El caníbal
Hace siete años, en los Juegos Olímpicos de Sidney, un chaval llegó de tapadillo a la final de los 200 metros mariposa. Michael Phelps había conseguido su plaza en el equipo estadounidense con sólo 14 años. Había nacido un niño prodigio, pero en Sidney nadie reparó en el joven fenómeno. La atención estuvo puesta en los formidables duelos que libraron el australiano Ian Thorpe y el holandés Pieter van den Hoogenband. Pocas sorpresas han sido comparables en el deporte a la derrota de Thorpe frente a Hoogie en la final de los 200 metros. El australiano no sólo perdió en una distancia que dominaba con puño de hierro, sino que lo hizo en su ciudad y frente a su público, que no salió de su conmoción. Había una buena razón para la perplejidad: Thorpe quizá era el mejor de todos los tiempos, el único capaz de discutirle la supremacía al norteamericano Mark Spitz, ganador de siete medallas de oro en los Juegos de Múnich 72.
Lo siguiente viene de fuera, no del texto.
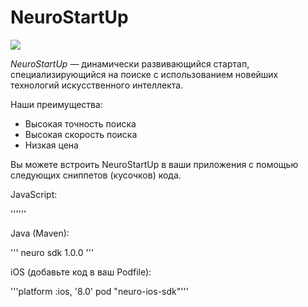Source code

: # NeuroStartUp

![](https://i.imgur.com/IZORWiI.png)

*NeuroStartUp* — динамически развивающийся стартап, специализирующийся на поиске с использованием новейших технологий искусственного интеллекта.

Наши преимущества:
* Высокая точность поиска
* Высокая скорость поиска
* Низкая цена

Вы можете встроить NeuroStartUp в ваши приложения с помощью следующих сниппетов (кусочков) кода.

JavaScript:

'''<script src="https://localhost/neuro.sdk.min.js"></script>'''

Java (Maven):

'''<dependency>
  <groupId>neuro</groupId>
  <artifactId>sdk</artifactId>
  <version>1.0.0</version>
</dependency>'''

iOS (добавьте код в ваш Podfile):

'''platform :ios, '8.0'
pod "neuro-ios-sdk"'''
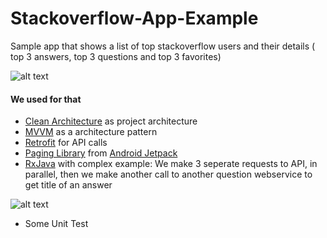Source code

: # Stackoverflow-App-Example
Sample app that shows a list of top stackoverflow users and their details ( top 3 answers, top 3 questions and top 3 favorites)

![alt text](https://media4.giphy.com/media/0DNlgBQiESDFpRWzPm/giphy.gif)

#### We used for that

* [Clean Architecture](https://blog.cleancoder.com/uncle-bob/2012/08/13/the-clean-architecture.html) as project architecture
* [MVVM](https://medium.com/upday-devs/android-architecture-patterns-part-3-model-view-viewmodel-e7eeee76b73b) as a architecture pattern
* [Retrofit](https://square.github.io/retrofit/) for API calls
* [Paging Library](https://developer.android.com/topic/libraries/architecture/paging) from  [Android Jetpack](https://developer.android.com/jetpack)
* [RxJava](https://github.com/ReactiveX/RxJava) with complex example:
We make 3 seperate requests to API, in parallel, then we make another call to another question webservice to get title of an answer

![alt text](https://scontent.ftun9-1.fna.fbcdn.net/v/t1.0-9/131741401_2989540301265497_5809864779902656890_n.jpg?_nc_cat=102&ccb=2&_nc_sid=730e14&_nc_ohc=Th2dAgi1Z-EAX-ZxWEN&_nc_ht=scontent.ftun9-1.fna&oh=ac95607cdc746e56edcf0f272849d57f&oe=5FFDD328)

* Some Unit Test



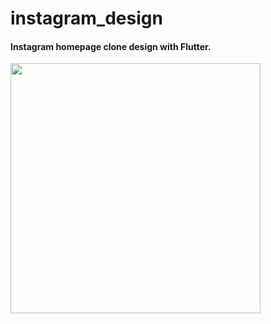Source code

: # instagram_design
#### Instagram homepage clone design with Flutter.<br>
<img src=https://user-images.githubusercontent.com/60006881/95022028-3f714a80-067d-11eb-9abf-3771233fd902.png width=400px>

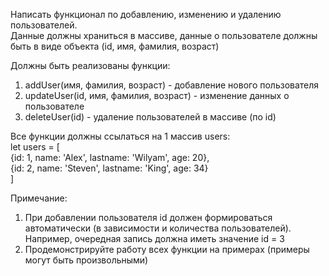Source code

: Написать функционал по добавлению, изменению и удалению пользователей.  
Данные должны храниться в массиве, данные о пользователе должны быть в виде объекта (id, имя, фамилия, возраст)  
  
Должны быть реализованы функции:  
1. addUser(имя, фамилия, возраст) - добавление нового пользователя  
2. updateUser(id, имя, фамилия, возраст) - изменение данных о пользователе  
3. deleteUser(id) - удаление пользователей в массиве (по id)  
  
Все функции должны ссылаться на 1 массив users:  
let users = [  
    {id: 1, name: 'Alex', lastname: 'Wilyam', age: 20},  
    {id: 2, name: 'Steven', lastname: 'King', age: 34}   
]  
  
Примечание:  
1. При добавлении пользователя id должен формироваться автоматически (в зависимости и количества пользователей). Например, очередная запись должна иметь значение id = 3  
2. Продемонстрируйте работу всех функции на примерах (примеры могут быть произвольными)
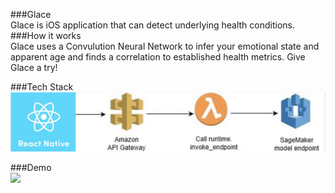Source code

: ###Glace<br/>
Glace is iOS application that can detect underlying health conditions. <br/>
###How it works <br/>
Glace uses a Convulution Neural Network to infer your emotional state and apparent age and finds a correlation to established health metrics. Give Glace a try!

###Tech Stack <br/>
![](techstack.png)

###Demo <br/>
![](demo.gif)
No ha habido nadie más consistente, más versátil y más dominador. Ni siquiera Spitz
Phelps fue quinto en la final de los 200 mariposa, pero su última recta fue tan increíble que no pasó inadvertida para nadie. El chico tenía madera de campeón. Un año después batió su primer récord del mundo. Desde entonces no ha parado. Ganó ocho medallas -seis de oro- en los Juegos de Atenas de 2004, con sólo 19 años y convertido en multimillonario gracias a sus prodigiosas actuaciones en las temporadas anteriores. Sostenido económicamente por unos impresionantes contratos publicitarios, Phelps desayunaba, comía y cenaba piscinas. En esos términos lo definió Rafael Escalas, el gran nadador español de finales de los setenta. Phelps ha nacido para nadar y arrollar. Nada le ha distraído hasta ahora. Ni la fama, ni el dinero, ni su impresionante colección de récords ni el traslado desde su Maryland natal hasta Michigan siguiendo los pasos de Bob Bowman, el entrenador que le descubrió.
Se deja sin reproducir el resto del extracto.